Прочтя книгу Кушнера "Канва", я написала ему длинное письмо. Письмо писалось светлой июньской ночью и столь же вдохновенно, как стихи. Очнувшись, я увидела, что оно состоит из строк Кушнера и моих междометий. Письмо я всё же отправила, чтоб куда-то деть эмоции. Слава Богу, Кушнер письма не получил, вовремя поменяв квартиру.
Давным-давно на заре туманной юности я побывала у Михаила Светлова, к которому меня послала Лидия Борисовна Либединская, прочитав мои робкие стихи. Светлов, назвав меня "старой большевичкой" и посетовав, что ношу не "славянскую" фамилию и что печататься мне будет трудно, дал один очень дельный совет: "Стихи, как любой роман, должно быть интересно читать. Пиши интересно".
К сожалению, я не выполнила завета. Мой младший сын считает, что пишу я скучно и всегда об одном и том же. Устами младенца...
А говорю я все это потому, что Кушнер пишет как раз так, как советовал Светлов - интересно. "Прозаик прозу долго пишет,/ Он разговоры наши слышит,/ Он распеваете с нами чай,/ При этом льет такие пули/ При этом как бы невзначай/ Глядит, как ты сидишь на стуле..."

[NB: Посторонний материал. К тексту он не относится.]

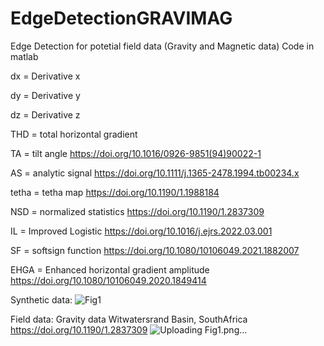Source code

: # EdgeDetectionGRAVIMAG
Edge Detection for potetial field data (Gravity and Magnetic data)
Code in matlab

dx = Derivative x

dy = Derivative y

dz = Derivative z

THD = total horizontal gradient

TA = tilt angle
https://doi.org/10.1016/0926-9851(94)90022-1

AS = analytic signal
https://doi.org/10.1111/j.1365-2478.1994.tb00234.x

tetha = tetha map
https://doi.org/10.1190/1.1988184

NSD = normalized statistics
https://doi.org/10.1190/1.2837309

IL = Improved Logistic
https://doi.org/10.1016/j.ejrs.2022.03.001

SF = softsign function
https://doi.org/10.1080/10106049.2021.1882007

EHGA = Enhanced horizontal gradient amplitude
https://doi.org/10.1080/10106049.2020.1849414

Synthetic data:
![Fig1](https://user-images.githubusercontent.com/113156229/216503358-1e351607-fcd3-4b02-ae5b-70edb804f958.png)

Field data: Gravity data Witwatersrand Basin, SouthAfrica
https://doi.org/10.1190/1.2837309
![Uploading Fig1.png…]()
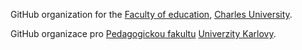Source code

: GitHub organization for the [Faculty of education](https://pedf.cuni.cz), [Charles University](https://cuni.cz).

GitHub organizace pro [Pedagogickou fakultu](https://pedf.cuni.cz) [Univerzity Karlovy](https://cuni.cz).
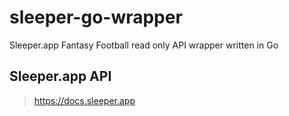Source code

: # sleeper-go-wrapper

Sleeper.app Fantasy Football read only API wrapper written in Go

## Sleeper.app API

> https://docs.sleeper.app
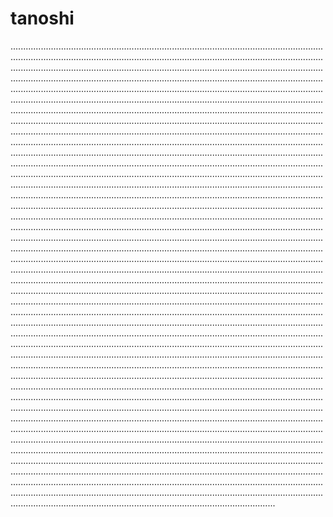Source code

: # tanoshi

.............................................................................................................................................................................................................................................................................................................................................................................................................................................................................................................................................................................................................................................................................................................................................................................................................................................................................................................................................................................................................................................................................................................................................................................................................................................................................................................................................................................................................................................................................................................................................................................................................................................................................................................................................................................................................................................................................................................................................................................................................................................................................................................................................................................................................................................................................................................................................................................................................................................................................................................................................................................................................................................................................................................................................................................................................................................................................................................................................................................................................................................................................................................................................................................................................................................................................................................................................................................................................................................................................................................................................................................................................................................................................................................................................................................................................................................................................................................................................................................................................................................................................................................................................................................................................................................................................................................................................................................................................................................................................................................................................................................................................................................................................................................................................................................................................................................................................................................................................................................................................................................................................................................................................................................................................................................................................................................................................................................................................................................................................................................................................................................................................................................................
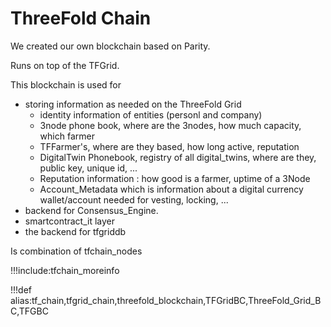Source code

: # ThreeFold Chain

We created our own blockchain based on Parity.

Runs on top of the TFGrid.

This blockchain is used for 

- storing information as needed on the ThreeFold Grid
  - identity information of entities (personl and company)
  - 3node phone book, where are the 3nodes, how much capacity, which farmer
  - TFFarmer's, where are they based, how long active, reputation
  - DigitalTwin Phonebook, registry of all digital_twins, where are they, public key, unique id, ...
  - Reputation information : how good is a farmer, uptime of a 3Node
  - Account_Metadata which is information about a digital currency wallet/account needed for vesting, locking, ...
- backend for Consensus_Engine.
- smartcontract_it layer
- the backend for tfgriddb

Is combination of tfchain_nodes


!!!include:tfchain_moreinfo


!!!def alias:tf_chain,tfgrid_chain,threefold_blockchain,TFGridBC,ThreeFold_Grid_BC,TFGBC

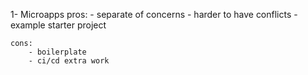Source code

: 1- Microapps
    pros:
        - separate of concerns
        - harder to have conflicts
        - example starter project

    cons:
        - boilerplate
        - ci/cd extra work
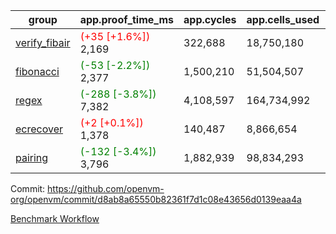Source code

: | group | app.proof_time_ms | app.cycles | app.cells_used | leaf.proof_time_ms | leaf.cycles | leaf.cells_used |
| -- | -- | -- | -- | -- | -- | -- |
| [verify_fibair](https://github.com/openvm-org/openvm/blob/benchmark-results/benchmarks-pr/2013/verify_fibair-d8ab8a65550b82361f7d1c08e43656d0139eaa4a.md) |<span style='color: red'>(+35 [+1.6%])</span> 2,169 |  322,688 |  18,750,180 |- | - | - |
| [fibonacci](https://github.com/openvm-org/openvm/blob/benchmark-results/benchmarks-pr/2013/fibonacci-d8ab8a65550b82361f7d1c08e43656d0139eaa4a.md) |<span style='color: green'>(-53 [-2.2%])</span> 2,377 |  1,500,210 |  51,504,507 |- | - | - |
| [regex](https://github.com/openvm-org/openvm/blob/benchmark-results/benchmarks-pr/2013/regex-d8ab8a65550b82361f7d1c08e43656d0139eaa4a.md) |<span style='color: green'>(-288 [-3.8%])</span> 7,382 |  4,108,597 |  164,734,992 |- | - | - |
| [ecrecover](https://github.com/openvm-org/openvm/blob/benchmark-results/benchmarks-pr/2013/ecrecover-d8ab8a65550b82361f7d1c08e43656d0139eaa4a.md) |<span style='color: red'>(+2 [+0.1%])</span> 1,378 |  140,487 |  8,866,654 |- | - | - |
| [pairing](https://github.com/openvm-org/openvm/blob/benchmark-results/benchmarks-pr/2013/pairing-d8ab8a65550b82361f7d1c08e43656d0139eaa4a.md) |<span style='color: green'>(-132 [-3.4%])</span> 3,796 |  1,882,939 |  98,834,293 |- | - | - |


Commit: https://github.com/openvm-org/openvm/commit/d8ab8a65550b82361f7d1c08e43656d0139eaa4a

[Benchmark Workflow](https://github.com/openvm-org/openvm/actions/runs/17136149314)
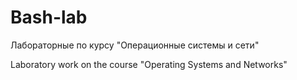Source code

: # Bash-lab
Лабораторные по курсу "Операционные системы и сети"

Laboratory work on the course "Operating Systems and Networks"
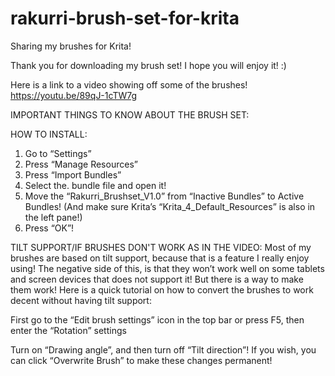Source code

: # rakurri-brush-set-for-krita
Sharing my brushes for Krita!

Thank you for downloading my brush set! I hope you will enjoy it! :)

Here is a link to a video showing off some of the brushes!
https://youtu.be/89qJ-1cTW7g

IMPORTANT THINGS TO KNOW ABOUT THE BRUSH SET:

HOW TO INSTALL:
1. Go to “Settings”
2. Press “Manage Resources”
3. Press “Import Bundles”
4. Select the. bundle file and open it!
5. Move the “Rakurri_Brushset_V1.0” from “Inactive Bundles” to Active Bundles! (And make sure Krita’s “Krita_4_Default_Resources” is also in the left pane!)
6. Press “OK”!

TILT SUPPORT/IF BRUSHES DON'T WORK AS IN THE VIDEO:
Most of my brushes are based on tilt support, because that is a feature I really enjoy using!
The negative side of this, is that they won’t work well on some tablets and screen devices that does not support it!
But there is a way to make them work! Here is a quick tutorial on how to convert the brushes to work decent without having tilt support:
 
First go to the “Edit brush settings” icon in the top bar or press F5, then enter the “Rotation” settings
 
Turn on “Drawing angle”, and then turn off “Tilt direction”!
If you wish, you can click “Overwrite Brush” to make these changes permanent!
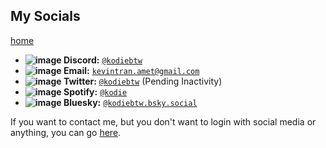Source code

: ## My Socials
[home](https://kdoeodkdokdkdkdododiieieie.github.io)

* **![image](https://github.com/user-attachments/assets/61b098b0-80f0-4cda-ba67-7eb86fec1f9d)
 Discord:** [`@kodiebtw`](https://discord.com/users/1112373063296753766)
*  **![image](https://github.com/bobbledbobby/bobbledbobby.github.io/assets/154967011/21861b64-5d9b-4334-9eaa-b5f8ea2a2f27) Email:** [`kevintran.amet@gmail.com`](mailto:kevintran.amet@gmail.com)
* **![image](https://github.com/user-attachments/assets/ebb45240-f713-4125-873f-564265d2fa00) Twitter:** [`@kodiebtw`](https://twitter.com/kodiebtw) (Pending Inactivity)
* **![image](https://github.com/user-attachments/assets/1a9917c9-16ed-406a-b2fd-935f8069f1a5) Spotify:** [`@kodie`](https://open.spotify.com/user/31bdaxrvzujx2duhuygn3f2yqwxi)
* **![image](https://github.com/user-attachments/assets/7feb3afb-f1ef-4113-8d0d-acb528624261) Bluesky:** [`@kodiebtw.bsky.social`](https://bsky.app/profile/kodiebtw.bsky.social)


If you want to contact me, but you don't want to login with social media or anything, you can go [here](https://kdoeodkdokdkdkdododiieieie.github.io/contact-me-easier).
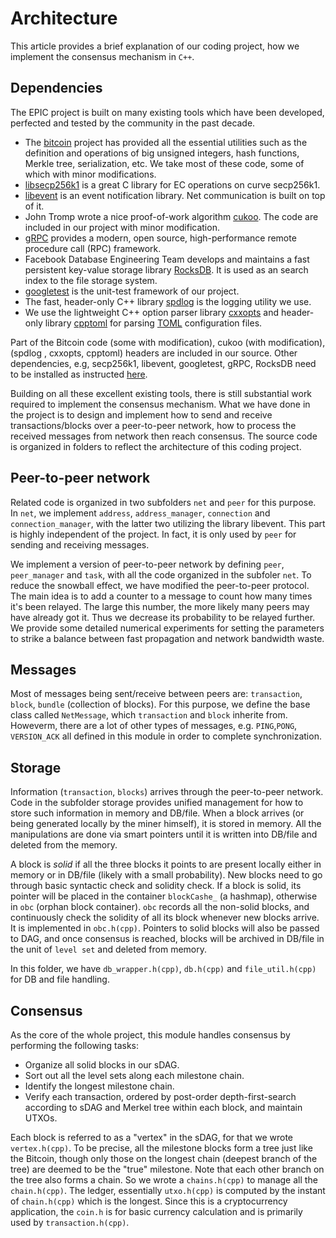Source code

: # Architecture

This article provides a brief explanation of our coding project, how we implement the consensus mechanism in `C++`.

## Dependencies

The EPIC project is built on many existing tools which have been developed, perfected and tested by the community in the past decade.

-   The [bitcoin](https://github.com/bitcoin/bitcoin) project has provided all the essential utilities such as the definition and operations of big unsigned integers, hash functions, Merkle tree, serialization, etc. We take most of these code, some of which with minor modifications.
-   [libsecp256k1](https://github.com/bitcoin-core/secp256k1) is a great C library for EC operations on curve secp256k1.
-   [libevent](https://github.com/libevent/libevent) is an event notification library. Net communication is built on top of it.
-   John Tromp wrote a nice proof-of-work algorithm [cukoo](https://github.com/tromp/cuckoo). The code are included in our project with minor modification.
-   [gRPC](https://github.com/grpc/grpc) provides a modern, open source, high-performance remote procedure call (RPC) framework.
-   Facebook Database Engineering Team develops and maintains a fast persistent key-value storage library [RocksDB](https://github.com/facebook/rocksdb). It is used as an search index to the file storage system.
-   [googletest](https://github.com/google/googletest) is the unit-test framework of our project.
-   The fast, header-only C++ library [spdlog](https://github.com/gabime/spdlog) is the logging utility we use.
-   We use the lightweight C++ option parser library [cxxopts](https://github.com/jarro2783/cxxopts) and header-only library [cpptoml](https://github.com/skystrife/cpptoml) for parsing [TOML](https://github.com/toml-lang/toml) configuration files.

Part of the Bitcoin code (some with modification), cukoo (with modification), (spdlog , cxxopts, cpptoml) headers are included in our source. Other dependencies, e.g, secp256k1, libevent, googletest, gRPC, RocksDB need to be installed as instructed [here](getting-started/install).

Building on all these excellent existing tools, there is still substantial work required to implement the consensus mechanism. What we have done in the project is to design and implement how to send and receive transactions/blocks over a peer-to-peer network, how to process the received messages from network then reach consensus. The source code is organized in folders to reflect the architecture of this coding project. 

## Peer-to-peer network

Related code is organized in two subfolders `net` and `peer` for this purpose. In `net`, we implement `address`, `address_manager`, `connection` and `connection_manager`, with the latter two utilizing the library libevent. This part is highly independent of the project. In fact, it is only used by `peer`  for sending and receiving messages.

We implement a version of peer-to-peer network by defining `peer`, `peer_manager` and `task`, with all the code organized in the subfoler `net`. To reduce the snowball effect, we have modified the peer-to-peer protocol. The main idea is to add a counter to a message to count how many times it's been relayed. The large this number, the more likely many peers may have already got it. Thus we decrease its probability to be relayed further. We provide some detailed numerical experiments for setting the parameters to strike a balance between fast propagation and network bandwidth waste.

## Messages

Most of messages being sent/receive between peers are: `transaction`, `block`, `bundle` (collection of blocks). For this purpose, we define the base class called `NetMessage`, which `transaction` and `block` inherite from. Howeverm, there are a lot of other types of messages, e.g. `PING`,`PONG`, `VERSION_ACK` all defined in this module in order to complete synchronization.

## Storage

Information (`transaction`, `blocks`) arrives through the peer-to-peer network. Code in the subfolder storage provides unified management for how to store such information in memory and DB/file. When a block arrives (or being generated locally by the miner himself), it is stored in memory. All the manipulations are done via smart pointers until it is written into DB/file and deleted from the memory.

A block is *solid* if all the three blocks it points to are present locally either in memory or in DB/file (likely with a small probability). New blocks need to go through basic syntactic check and solidity check. If a block is solid, its pointer will be placed in the container `blockCashe_` (a hashmap), otherwise in `obc` (orphan block container). `obc` records all the non-solid blocks, and continuously check the solidity of all its block whenever new blocks arrive. It is implemented in `obc.h(cpp)`. Pointers to solid blocks will also be passed to DAG, and once consensus is reached, blocks will be archived in DB/file in the unit of `level set` and deleted from memory.

In this folder, we have `db_wrapper.h(cpp)`, `db.h(cpp)` and `file_util.h(cpp)` for DB and file handling.

## Consensus

As the core of the whole project, this module handles consensus by performing the following tasks:

- Organize all solid blocks in our sDAG.
- Sort out all the level sets along each milestone chain.
- Identify the longest milestone chain.
- Verify each transaction, ordered by post-order depth-first-search according to sDAG and Merkel tree within each block, and maintain UTXOs.

Each block is referred to as a "vertex" in the sDAG, for that we wrote `vertex.h(cpp)`. To be precise, all the milestone blocks form a tree just like the Bitcoin, though only those on the longest chain (deepest branch of the tree) are deemed to be the "true" milestone. Note that each other branch on the tree also forms a chain. So we wrote a `chains.h(cpp)` to manage all the `chain.h(cpp)`. The ledger, essentially `utxo.h(cpp)` is computed by the instant of `chain.h(cpp)` which is the longest. Since this is a cryptocurrency application, the `coin.h` is for basic currency calculation and is primarily used by `transaction.h(cpp)`.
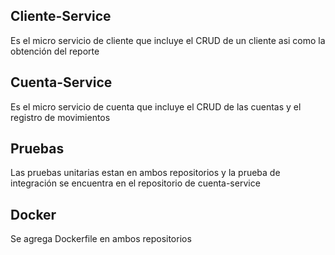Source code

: ## Cliente-Service

Es el micro servicio de cliente que incluye el CRUD de un cliente asi como la obtención del reporte

## Cuenta-Service

Es el micro servicio de cuenta que incluye el CRUD de las cuentas y el registro de movimientos

## Pruebas

Las pruebas unitarias estan en ambos repositorios y la prueba de integración se encuentra en el repositorio de cuenta-service

## Docker
Se agrega Dockerfile en ambos repositorios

А вот еще: "Эти сны роковые - вранье,/ А рассказчикам нету прощенья!/ Потому что простое житье/ Безутешней любого смещенья./ Ты увидел, когда ты уснул,/ Весла в лодке и камень на шее,/ А к постели придвинутый стул/ Был печальней в сто раз и страшнее/ Потому, как он косо стоял, - / Ты б заплакал, когда б ты увидел, -/ Ты бы вспомнил, как смертно скучал,/ И как друг тебя горько обидел..."
Но, кажется, я увлекаюсь и снова начинаю переписывать стихи Кушнера.
Непонятно, почему одни стихи вдохновляют на собственное творчество, а другие, отнюдь не худшие, а иной раз и лучшие, мешают писать. Я почти не знаю стихов наизусть. Наверное, это защитная реакция организма. Гораздо больше, чем поэзия, будоражат, раскрепощают и помогают писать, развязывая язык, смежные искусства: музыка, живопись, книги о музыке и живописи. Был незабываемый год, когда я жила Ван-Гогом: его картинами, книгами о нем, перепиской с братом. Вдохновившись живописью и личностью Ван-Гога, я написала кучу стихов. Стихи были плохие и ушли в корзину, но одно, написанное много позже, осталось: "Еще холстов, холстов и красок,/ Для цветовых, бесшумных плясок,/ Еще холстов, еще холстов/ Для расцветающих кустов/ И осыпающихся снова,/ Для неба черного, ночного,/ К утру меняющего цвет.../ Еще холстов, и сил, и лет".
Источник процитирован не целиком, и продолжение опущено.